Rules engines will become more important as companies look to make their IT systems more flexible, according to analyst Gartner.
Jim Sinur, senior research director at Gartner, told delegates at last week's European Business Rules Conference in Amsterdam that, while rules might not be considered "trendy", their importance is growing.
Business rules began as code within applications that controlled the outcome of 'if' and 'when' scenarios.
But as users demanded more flexible applications, rules were abstracted into a separate management system, or 'rules engine', allowing programmers to manipulate the code that controls an application's rules.
"The business rules sector was in a trough of disillusionment from 1998 to 2001. We are now seeing significant growth here," said Sinur.
Software vendors have made it easier to manipulate and manage rules that govern business processes by introducing methodologies and standards, and embedding rules engines in products, he added.
And customers are keen to move to service-oriented architectures capable of rapidly implementing process change by using rules-based engines.
Sinur said the recent market trend towards business process management and its workflow-modelling components has masked the increasing importance of rules.

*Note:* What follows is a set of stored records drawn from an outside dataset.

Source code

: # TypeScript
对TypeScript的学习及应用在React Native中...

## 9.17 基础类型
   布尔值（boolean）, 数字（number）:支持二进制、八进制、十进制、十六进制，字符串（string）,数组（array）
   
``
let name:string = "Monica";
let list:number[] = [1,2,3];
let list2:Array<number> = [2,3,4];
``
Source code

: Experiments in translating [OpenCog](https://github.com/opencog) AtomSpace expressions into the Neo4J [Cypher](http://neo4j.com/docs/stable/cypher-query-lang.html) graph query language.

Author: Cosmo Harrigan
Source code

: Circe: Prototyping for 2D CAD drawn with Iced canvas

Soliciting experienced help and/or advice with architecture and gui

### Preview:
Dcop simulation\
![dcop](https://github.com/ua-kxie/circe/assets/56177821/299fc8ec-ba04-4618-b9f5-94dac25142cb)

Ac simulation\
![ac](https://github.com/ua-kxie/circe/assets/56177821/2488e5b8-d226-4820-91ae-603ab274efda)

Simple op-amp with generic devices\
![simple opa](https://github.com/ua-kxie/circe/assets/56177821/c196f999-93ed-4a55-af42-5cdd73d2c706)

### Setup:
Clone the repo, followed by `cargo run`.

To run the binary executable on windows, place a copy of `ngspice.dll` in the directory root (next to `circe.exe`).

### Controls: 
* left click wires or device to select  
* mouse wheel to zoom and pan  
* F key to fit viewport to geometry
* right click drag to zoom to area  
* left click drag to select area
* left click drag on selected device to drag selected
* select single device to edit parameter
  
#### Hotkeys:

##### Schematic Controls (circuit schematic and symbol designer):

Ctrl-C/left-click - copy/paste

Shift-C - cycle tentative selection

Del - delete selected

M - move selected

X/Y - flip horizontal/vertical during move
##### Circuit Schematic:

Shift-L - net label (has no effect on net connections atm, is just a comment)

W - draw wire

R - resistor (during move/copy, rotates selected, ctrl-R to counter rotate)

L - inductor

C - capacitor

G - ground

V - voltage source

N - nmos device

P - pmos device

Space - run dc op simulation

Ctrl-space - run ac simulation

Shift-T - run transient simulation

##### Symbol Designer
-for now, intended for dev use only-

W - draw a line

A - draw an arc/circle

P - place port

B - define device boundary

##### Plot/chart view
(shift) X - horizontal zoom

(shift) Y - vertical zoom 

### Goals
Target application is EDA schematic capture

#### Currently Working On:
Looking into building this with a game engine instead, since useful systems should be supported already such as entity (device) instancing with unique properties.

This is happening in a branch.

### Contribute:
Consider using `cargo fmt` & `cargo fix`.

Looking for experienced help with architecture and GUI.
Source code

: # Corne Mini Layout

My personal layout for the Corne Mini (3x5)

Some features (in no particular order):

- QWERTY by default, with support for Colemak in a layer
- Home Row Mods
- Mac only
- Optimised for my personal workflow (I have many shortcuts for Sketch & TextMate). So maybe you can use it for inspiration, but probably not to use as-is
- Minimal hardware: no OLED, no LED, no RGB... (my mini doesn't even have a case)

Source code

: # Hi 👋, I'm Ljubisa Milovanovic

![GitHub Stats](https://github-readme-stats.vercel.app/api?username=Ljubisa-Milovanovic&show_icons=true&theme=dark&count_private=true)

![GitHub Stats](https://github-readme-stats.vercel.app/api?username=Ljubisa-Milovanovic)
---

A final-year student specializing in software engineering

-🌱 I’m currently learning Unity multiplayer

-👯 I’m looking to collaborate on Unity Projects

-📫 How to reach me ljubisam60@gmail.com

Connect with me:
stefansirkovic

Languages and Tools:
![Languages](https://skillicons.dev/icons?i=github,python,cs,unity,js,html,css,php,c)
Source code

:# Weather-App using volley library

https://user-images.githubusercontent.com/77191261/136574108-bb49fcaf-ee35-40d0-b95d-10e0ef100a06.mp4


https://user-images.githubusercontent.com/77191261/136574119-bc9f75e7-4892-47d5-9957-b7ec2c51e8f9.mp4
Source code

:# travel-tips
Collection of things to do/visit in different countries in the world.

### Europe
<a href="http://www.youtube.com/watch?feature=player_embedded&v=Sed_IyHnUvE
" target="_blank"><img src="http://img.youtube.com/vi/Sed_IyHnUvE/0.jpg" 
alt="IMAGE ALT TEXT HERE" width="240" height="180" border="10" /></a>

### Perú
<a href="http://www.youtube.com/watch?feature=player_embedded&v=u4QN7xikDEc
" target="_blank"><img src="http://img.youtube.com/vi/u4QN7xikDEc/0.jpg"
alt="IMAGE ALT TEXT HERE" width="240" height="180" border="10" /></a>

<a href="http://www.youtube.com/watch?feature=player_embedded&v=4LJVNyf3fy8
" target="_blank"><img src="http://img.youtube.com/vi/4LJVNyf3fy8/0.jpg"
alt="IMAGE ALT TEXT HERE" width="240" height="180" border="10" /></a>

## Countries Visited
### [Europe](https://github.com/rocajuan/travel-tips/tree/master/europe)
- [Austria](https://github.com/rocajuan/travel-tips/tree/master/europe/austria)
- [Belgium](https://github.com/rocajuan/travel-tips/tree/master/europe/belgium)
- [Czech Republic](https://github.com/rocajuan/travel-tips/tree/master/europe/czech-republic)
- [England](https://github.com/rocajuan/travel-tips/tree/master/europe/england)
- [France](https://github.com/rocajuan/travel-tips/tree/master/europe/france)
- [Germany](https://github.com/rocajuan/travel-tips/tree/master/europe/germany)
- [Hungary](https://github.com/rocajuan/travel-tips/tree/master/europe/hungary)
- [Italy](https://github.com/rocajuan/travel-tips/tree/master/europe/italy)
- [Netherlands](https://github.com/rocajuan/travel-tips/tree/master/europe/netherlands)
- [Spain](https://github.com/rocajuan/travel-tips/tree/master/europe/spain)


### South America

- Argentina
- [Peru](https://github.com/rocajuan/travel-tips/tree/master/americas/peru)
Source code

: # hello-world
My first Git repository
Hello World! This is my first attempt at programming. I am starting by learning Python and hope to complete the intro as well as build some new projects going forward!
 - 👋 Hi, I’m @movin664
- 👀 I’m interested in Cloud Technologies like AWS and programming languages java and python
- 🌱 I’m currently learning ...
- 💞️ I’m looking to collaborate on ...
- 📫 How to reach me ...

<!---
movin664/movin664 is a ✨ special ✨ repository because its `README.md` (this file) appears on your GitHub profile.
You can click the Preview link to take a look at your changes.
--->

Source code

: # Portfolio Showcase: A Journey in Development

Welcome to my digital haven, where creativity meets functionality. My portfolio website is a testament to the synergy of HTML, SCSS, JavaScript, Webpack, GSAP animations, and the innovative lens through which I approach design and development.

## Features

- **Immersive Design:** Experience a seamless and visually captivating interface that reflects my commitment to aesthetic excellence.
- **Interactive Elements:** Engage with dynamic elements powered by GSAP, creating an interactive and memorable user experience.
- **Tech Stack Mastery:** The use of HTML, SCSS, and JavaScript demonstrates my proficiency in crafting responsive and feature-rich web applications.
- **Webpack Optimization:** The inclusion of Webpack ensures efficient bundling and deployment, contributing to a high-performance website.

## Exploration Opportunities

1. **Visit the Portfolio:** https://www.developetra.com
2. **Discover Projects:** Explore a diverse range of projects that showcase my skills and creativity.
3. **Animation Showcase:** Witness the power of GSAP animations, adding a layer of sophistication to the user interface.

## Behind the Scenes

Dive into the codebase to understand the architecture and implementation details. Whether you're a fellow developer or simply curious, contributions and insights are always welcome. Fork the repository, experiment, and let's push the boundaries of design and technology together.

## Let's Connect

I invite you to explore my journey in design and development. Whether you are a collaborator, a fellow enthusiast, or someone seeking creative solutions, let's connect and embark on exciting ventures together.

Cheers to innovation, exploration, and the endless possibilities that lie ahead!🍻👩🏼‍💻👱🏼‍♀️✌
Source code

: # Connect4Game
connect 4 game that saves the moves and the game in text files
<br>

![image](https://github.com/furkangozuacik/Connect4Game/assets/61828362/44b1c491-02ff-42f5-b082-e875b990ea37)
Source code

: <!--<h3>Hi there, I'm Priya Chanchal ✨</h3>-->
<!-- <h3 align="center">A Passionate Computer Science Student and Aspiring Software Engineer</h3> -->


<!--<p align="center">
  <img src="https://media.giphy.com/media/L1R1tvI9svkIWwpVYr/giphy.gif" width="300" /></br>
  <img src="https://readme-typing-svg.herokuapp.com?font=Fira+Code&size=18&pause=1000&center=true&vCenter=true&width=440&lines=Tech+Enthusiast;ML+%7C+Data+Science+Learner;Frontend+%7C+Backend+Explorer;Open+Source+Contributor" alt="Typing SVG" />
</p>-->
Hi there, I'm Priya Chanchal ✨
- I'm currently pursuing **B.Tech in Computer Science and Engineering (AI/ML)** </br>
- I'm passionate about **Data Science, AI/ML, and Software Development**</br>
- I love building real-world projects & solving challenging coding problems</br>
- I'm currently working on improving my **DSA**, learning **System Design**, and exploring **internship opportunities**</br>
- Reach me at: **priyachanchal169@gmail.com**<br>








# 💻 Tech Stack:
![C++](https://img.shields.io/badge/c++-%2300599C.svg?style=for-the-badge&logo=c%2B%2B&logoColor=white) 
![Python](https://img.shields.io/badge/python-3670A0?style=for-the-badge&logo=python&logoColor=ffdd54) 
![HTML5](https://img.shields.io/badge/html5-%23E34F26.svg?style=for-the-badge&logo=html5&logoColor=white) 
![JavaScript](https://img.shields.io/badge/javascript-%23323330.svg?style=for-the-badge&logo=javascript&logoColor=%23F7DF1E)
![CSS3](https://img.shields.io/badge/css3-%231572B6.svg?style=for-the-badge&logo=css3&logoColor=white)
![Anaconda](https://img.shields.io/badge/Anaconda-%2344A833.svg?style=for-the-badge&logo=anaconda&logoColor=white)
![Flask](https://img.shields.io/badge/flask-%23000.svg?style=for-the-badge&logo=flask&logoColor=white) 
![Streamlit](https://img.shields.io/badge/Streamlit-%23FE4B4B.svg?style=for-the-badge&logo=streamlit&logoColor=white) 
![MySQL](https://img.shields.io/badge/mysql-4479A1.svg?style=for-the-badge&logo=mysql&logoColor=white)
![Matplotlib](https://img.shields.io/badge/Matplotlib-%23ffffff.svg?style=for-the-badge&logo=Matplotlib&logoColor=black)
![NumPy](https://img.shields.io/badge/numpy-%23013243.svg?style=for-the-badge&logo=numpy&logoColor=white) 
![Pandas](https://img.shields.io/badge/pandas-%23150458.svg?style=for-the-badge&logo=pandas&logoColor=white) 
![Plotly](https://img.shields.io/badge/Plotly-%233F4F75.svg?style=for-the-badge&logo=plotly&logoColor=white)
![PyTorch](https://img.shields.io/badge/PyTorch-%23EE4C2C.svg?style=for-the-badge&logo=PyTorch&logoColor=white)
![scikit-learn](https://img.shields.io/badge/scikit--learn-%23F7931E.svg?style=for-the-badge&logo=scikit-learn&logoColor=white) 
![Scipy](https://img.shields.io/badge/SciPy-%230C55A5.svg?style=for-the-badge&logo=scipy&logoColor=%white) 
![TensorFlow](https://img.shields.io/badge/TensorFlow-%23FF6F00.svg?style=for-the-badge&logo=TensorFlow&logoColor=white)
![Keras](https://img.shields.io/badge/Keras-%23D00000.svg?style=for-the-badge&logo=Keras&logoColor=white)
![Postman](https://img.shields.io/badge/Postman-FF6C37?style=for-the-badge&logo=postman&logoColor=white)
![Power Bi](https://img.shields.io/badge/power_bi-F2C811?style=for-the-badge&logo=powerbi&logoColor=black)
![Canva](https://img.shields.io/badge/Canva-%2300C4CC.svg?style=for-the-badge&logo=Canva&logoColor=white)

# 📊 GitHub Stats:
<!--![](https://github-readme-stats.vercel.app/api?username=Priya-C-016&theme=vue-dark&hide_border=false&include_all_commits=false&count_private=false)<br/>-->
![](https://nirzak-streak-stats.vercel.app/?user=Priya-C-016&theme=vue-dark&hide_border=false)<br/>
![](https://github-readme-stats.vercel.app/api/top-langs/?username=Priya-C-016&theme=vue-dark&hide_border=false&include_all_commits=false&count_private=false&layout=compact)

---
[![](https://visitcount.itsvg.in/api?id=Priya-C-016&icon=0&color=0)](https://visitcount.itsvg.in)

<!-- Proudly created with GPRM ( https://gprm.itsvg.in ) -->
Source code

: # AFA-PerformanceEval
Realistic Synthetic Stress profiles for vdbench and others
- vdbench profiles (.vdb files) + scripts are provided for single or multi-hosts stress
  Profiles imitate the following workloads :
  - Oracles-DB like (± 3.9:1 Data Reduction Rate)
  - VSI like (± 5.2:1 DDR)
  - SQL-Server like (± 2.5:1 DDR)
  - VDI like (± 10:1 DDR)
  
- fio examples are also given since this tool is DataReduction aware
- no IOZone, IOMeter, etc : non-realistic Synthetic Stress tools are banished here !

He pointed to Microsoft's middleware product BizTalk 2004, which contains a rules engine for the first time. And he predicted that rules management technology would be increasingly embedded into other vendors' products.
Gartner estimates the $500m rules-based IT market will double to $1bn by 2007.
"The notion of using rules engines is not dead," said Sinur.
"Just as yesterday we separated the client-server interface from processes and from data, we are today separating rules from workflows and from services."